Start of RECORD EXTRACTS
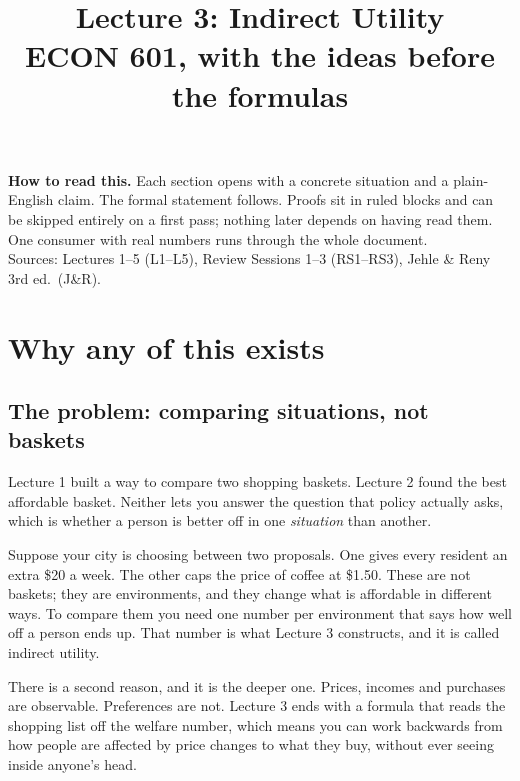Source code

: \documentclass[11pt,letterpaper]{article}
\title{\vspace{-2.2em}\textbf{Lecture 3: Indirect Utility}\\[0.3em]
\large ECON 601, with the ideas before the formulas}
\author{}
\date{}
\theoremstyle{definition}
\theoremstyle{plain}
\begin{document}
\maketitle
\vspace{-3em}
\begin{center}
\small \textbf{How to read this.} Each section opens with a concrete situation and a plain-English
claim. The formal statement follows. Proofs sit in ruled blocks and can be skipped entirely on a
first pass; nothing later depends on having read them. One consumer with real numbers runs through
the whole document.\\[0.4em]
Sources: Lectures 1--5 (L1--L5), Review Sessions 1--3 (RS1--RS3), Jehle \& Reny 3rd ed.\ (J\&R).
\end{center}
\vspace{0.8em}

{\small\tableofcontents}
\vspace{1em}

\section{Why any of this exists}

\subsection{The problem: comparing situations, not baskets}

Lecture 1 built a way to compare two shopping baskets. Lecture 2 found the best affordable basket.
Neither lets you answer the question that policy actually asks, which is whether a person is better
off in one \emph{situation} than another.

Suppose your city is choosing between two proposals. One gives every resident an extra \$20 a week.
The other caps the price of coffee at \$1.50. These are not baskets; they are environments, and they
change what is affordable in different ways. To compare them you need one number per environment
that says how well off a person ends up. That number is what Lecture 3 constructs, and it is called
indirect utility.

There is a second reason, and it is the deeper one. Prices, incomes and purchases are observable.
Preferences are not. Lecture 3 ends with a formula that reads the shopping list off the welfare
number, which means you can work backwards from how people are affected by price changes to what
they buy, without ever seeing inside anyone's head.
\end{document}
End of RECORD EXTRACTS
The number alone is the answer: work out how many lines in the data contain "affordable".

2